We are a free, confidential resource for parents like you. Whether you need resources to deal with a problem child or just a reassuring voice, PAL can mean a big difference. And it’s absolutely free.
PAL at a Glance
The Parenting Assistance Line (PAL) was founded in March of 2007 as a collaboration between The University of Alabama’s Child Development Resource Center (CDRC) and the Alabama Children’s Trust Fund, with help and vision from the former First Lady of Alabama, Patsy Riley. It is a free and confidential phone and online chat service that is open Monday through Friday, 9 a.m. to 6 p.m. With more than 15,000 calls answered in the last 10 years, PAL has been a proven resource for parents, grandparents, guardians and caregivers when faced with parenting issues at all stages of childhood.
In The News
PAL’s inception began with Mrs. Patsy Riley, Alabama’s former First Lady, whose vision was to provide parents across the state the kind of support they need to become more confident and successful parents, recognizing that parenting can be tough!
On March 1, 2007 Child Development Resources, a community service initiative of the College of Environmental Sciences at the University of Alabama, launched a statewide parenting assistance phone line (PAL) to provide free information, support and tools to parents across the state of Alabama to make parenting more manageable.

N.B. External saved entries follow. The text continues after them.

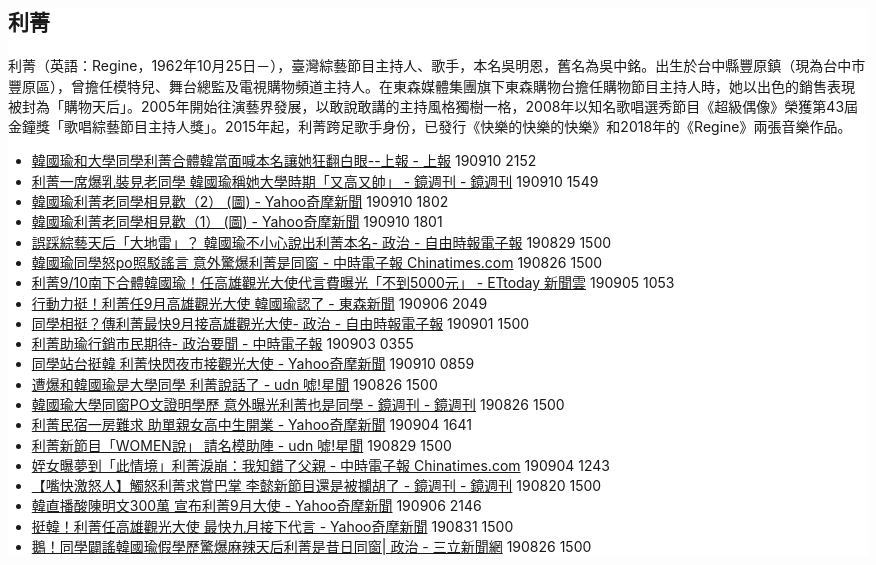## 利菁

利菁（英語：Regine，1962年10月25日－），臺灣綜藝節目主持人、歌手，本名吳明恩，舊名為吳中銘。出生於台中縣豐原鎮（現為台中市豐原區），曾擔任模特兒、舞台總監及電視購物頻道主持人。在東森媒體集團旗下東森購物台擔任購物節目主持人時，她以出色的銷售表現被封為「購物天后」。2005年開始往演藝界發展，以敢說敢講的主持風格獨樹一格，2008年以知名歌唱選秀節目《超級偶像》榮獲第43屆金鐘獎「歌唱綜藝節目主持人獎」。2015年起，利菁跨足歌手身份，已發行《快樂的快樂的快樂》和2018年的《Regine》兩張音樂作品。
- [韓國瑜和大學同學利菁合體韓當面喊本名讓她狂翻白眼--上報 - 上報](https://www.upmedia.mg/news_info.php?SerialNo=71094 "韓國瑜和大學同學利菁合體韓當面喊本名讓她狂翻白眼--上報 - 上報") 190910 2152
- [利菁一席爆乳裝見老同學 韓國瑜稱她大學時期「又高又帥」 - 鏡週刊 - 鏡週刊](https://www.mirrormedia.mg/story/20190910ent032 "利菁一席爆乳裝見老同學 韓國瑜稱她大學時期「又高又帥」 - 鏡週刊 - 鏡週刊") 190910 1549
- [韓國瑜利菁老同學相見歡（2） (圖) - Yahoo奇摩新聞](https://tw.news.yahoo.com/%E9%9F%93%E5%9C%8B%E7%91%9C%E5%88%A9%E8%8F%81%E8%80%81%E5%90%8C%E5%AD%B8%E7%9B%B8%E8%A6%8B%E6%AD%A1-2-%E5%9C%96-100232370.html "韓國瑜利菁老同學相見歡（2） (圖) - Yahoo奇摩新聞") 190910 1802
- [韓國瑜利菁老同學相見歡（1） (圖) - Yahoo奇摩新聞](https://tw.news.yahoo.com/%E9%9F%93%E5%9C%8B%E7%91%9C%E5%88%A9%E8%8F%81%E8%80%81%E5%90%8C%E5%AD%B8%E7%9B%B8%E8%A6%8B%E6%AD%A1-1-%E5%9C%96-100131272.html "韓國瑜利菁老同學相見歡（1） (圖) - Yahoo奇摩新聞") 190910 1801
- [誤踩綜藝天后「大地雷」？ 韓國瑜不小心說出利菁本名- 政治 - 自由時報電子報](https://news.ltn.com.tw/news/politics/breakingnews/2900000 "誤踩綜藝天后「大地雷」？ 韓國瑜不小心說出利菁本名- 政治 - 自由時報電子報") 190829 1500
- [韓國瑜同學怒po照駁謠言 意外驚爆利菁是同窗 - 中時電子報 Chinatimes.com](https://www.chinatimes.com/realtimenews/20190826002295-260407 "韓國瑜同學怒po照駁謠言 意外驚爆利菁是同窗 - 中時電子報 Chinatimes.com") 190826 1500
- [利菁9/10南下合體韓國瑜！任高雄觀光大使代言費曝光「不到5000元」 - ETtoday 新聞雲](https://www.ettoday.net/news/20190905/1529043.htm "利菁9/10南下合體韓國瑜！任高雄觀光大使代言費曝光「不到5000元」 - ETtoday 新聞雲") 190905 1053
- [行動力挺！利菁任9月高雄觀光大使 韓國瑜認了 - 東森新聞](https://news.ebc.net.tw/News/politics/177120 "行動力挺！利菁任9月高雄觀光大使 韓國瑜認了 - 東森新聞") 190906 2049
- [同學相挺？傳利菁最快9月接高雄觀光大使- 政治 - 自由時報電子報](https://news.ltn.com.tw/news/politics/breakingnews/2902582 "同學相挺？傳利菁最快9月接高雄觀光大使- 政治 - 自由時報電子報") 190901 1500
- [利菁助瑜行銷市民期待- 政治要聞 - 中時電子報](https://www.chinatimes.com/newspapers/20190903000529-260118 "利菁助瑜行銷市民期待- 政治要聞 - 中時電子報") 190903 0355
- [同學站台挺韓 利菁快閃夜市接觀光大使 - Yahoo奇摩新聞](https://tw.news.yahoo.com/%E5%90%8C%E5%AD%B8%E7%AB%99%E5%8F%B0%E6%8C%BA%E9%9F%93-%E5%88%A9%E8%8F%81%E5%BF%AB%E9%96%83%E5%A4%9C%E5%B8%82%E6%8E%A5%E8%A7%80%E5%85%89%E5%A4%A7%E4%BD%BF-000448538.html "同學站台挺韓 利菁快閃夜市接觀光大使 - Yahoo奇摩新聞") 190910 0859
- [遭爆和韓國瑜是大學同學 利菁說話了 - udn 噓!星聞](https://stars.udn.com/star/story/10091/4010998 "遭爆和韓國瑜是大學同學 利菁說話了 - udn 噓!星聞") 190826 1500
- [韓國瑜大學同窗PO文證明學歷 意外曝光利菁也是同學 - 鏡週刊 - 鏡週刊](https://www.mirrormedia.mg/story/20190826edi014 "韓國瑜大學同窗PO文證明學歷 意外曝光利菁也是同學 - 鏡週刊 - 鏡週刊") 190826 1500
- [利菁民宿一房難求 助單親女高中生開業 - Yahoo奇摩新聞](https://tw.news.yahoo.com/%E5%88%A9%E8%8F%81%E6%B0%91%E5%AE%BF-%E6%88%BF%E9%9B%A3%E6%B1%82-%E5%8A%A9%E5%96%AE%E8%A6%AA%E5%A5%B3%E9%AB%98%E4%B8%AD%E7%94%9F%E9%96%8B%E6%A5%AD-084119102.html "利菁民宿一房難求 助單親女高中生開業 - Yahoo奇摩新聞") 190904 1641
- [利菁新節目「WOMEN說」 請名模助陣 - udn 噓!星聞](https://stars.udn.com/star/story/10091/4017338 "利菁新節目「WOMEN說」 請名模助陣 - udn 噓!星聞") 190829 1500
- [姪女曝夢到「此情境」利菁淚崩：我知錯了父親 - 中時電子報 Chinatimes.com](https://www.chinatimes.com/realtimenews/20190904002222-260404 "姪女曝夢到「此情境」利菁淚崩：我知錯了父親 - 中時電子報 Chinatimes.com") 190904 1243
- [【嘴快激怒人】觸怒利菁求賞巴掌 李懿新節目還是被攔胡了 - 鏡週刊 - 鏡週刊](https://www.mirrormedia.mg/story/20190819ent026 "【嘴快激怒人】觸怒利菁求賞巴掌 李懿新節目還是被攔胡了 - 鏡週刊 - 鏡週刊") 190820 1500
- [韓直播酸陳明文300萬 宣布利菁9月大使 - Yahoo奇摩新聞](https://tw.news.yahoo.com/video/%E9%9F%93%E7%9B%B4%E6%92%AD%E9%85%B8%E9%99%B3%E6%98%8E%E6%96%87300%E8%90%AC-%E5%AE%A3%E5%B8%83%E5%88%A9%E8%8F%819%E6%9C%88%E5%A4%A7%E4%BD%BF-134632371.html "韓直播酸陳明文300萬 宣布利菁9月大使 - Yahoo奇摩新聞") 190906 2146
- [挺韓！利菁任高雄觀光大使 最快九月接下代言 - Yahoo奇摩新聞](https://tw.news.yahoo.com/video/%E6%8C%BA%E9%9F%93-%E5%88%A9%E8%8F%81%E4%BB%BB%E9%AB%98%E9%9B%84%E8%A7%80%E5%85%89%E5%A4%A7%E4%BD%BF-%E6%9C%80%E5%BF%AB%E4%B9%9D%E6%9C%88%E6%8E%A5%E4%B8%8B%E4%BB%A3%E8%A8%80-022108401.html "挺韓！利菁任高雄觀光大使 最快九月接下代言 - Yahoo奇摩新聞") 190831 1500
- [鵝！同學闢謠韓國瑜假學歷驚爆麻辣天后利菁是昔日同窗| 政治 - 三立新聞網](https://www.setn.com/e/news.aspx?newsid=592287 "鵝！同學闢謠韓國瑜假學歷驚爆麻辣天后利菁是昔日同窗| 政治 - 三立新聞網") 190826 1500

In addition to the phone line, PAL has developed a few other handy resources for parents including:
- phone line: call (866) 962-3030 between 9 a.m. and 6 p.m. weekdays to reach a parenting resource specialist
- chat application: chat with a resource specialist through the chat option on the website
- email: use the contact form on our website to send a question via email
- website: find a wealth of parenting tips, strategies and resources right here on our website
- newsletter: sign up to receive PAL’s email newsletter
- printed literature: request supplemental information be mailed
The majority of calls have been from moms who have discussed parental stress and support issues (divorce, single-parenting, incarcerated parent, family crisis, blended families, overseas military spouse, referral requests for local community services) as well as discipline/guidance issues. Calls have also been received by grandparents, other relatives, friends, neighbors and professionals.
Overall, ages of children discussed during phone calls reflect a higher percentage of preschoolers (three – six years) and school-agers (six – 12 years) followed closely be adolescents (12 – 18), toddlers (18 months – three years) and infants (birth – 18 months).
Calls have been received by every county in Alabama as well as 40 other states and Canada.
Quotes from callers
I’ve have this number in my phone for several years hoping I wouldn’t have to use it. But now, with my daughter having so many issues, I’m very glad I kept it. I feel a lot better and have a little more hope for her now.
You have given us some great direction. I feel more confident in what I have to do.
I have fought so hard for custody of my son and I just want to make sure to give him a good life. I’m so glad this line has people working who care.
I started calling when my daughter was young enough to bite. The ideas I got then worked and so I’ve kept calling throughout the years. My parents are deceased and …. I really don’t have anyone to talk about all this parenting business. You always tell me practical stuff that really works so I trust you.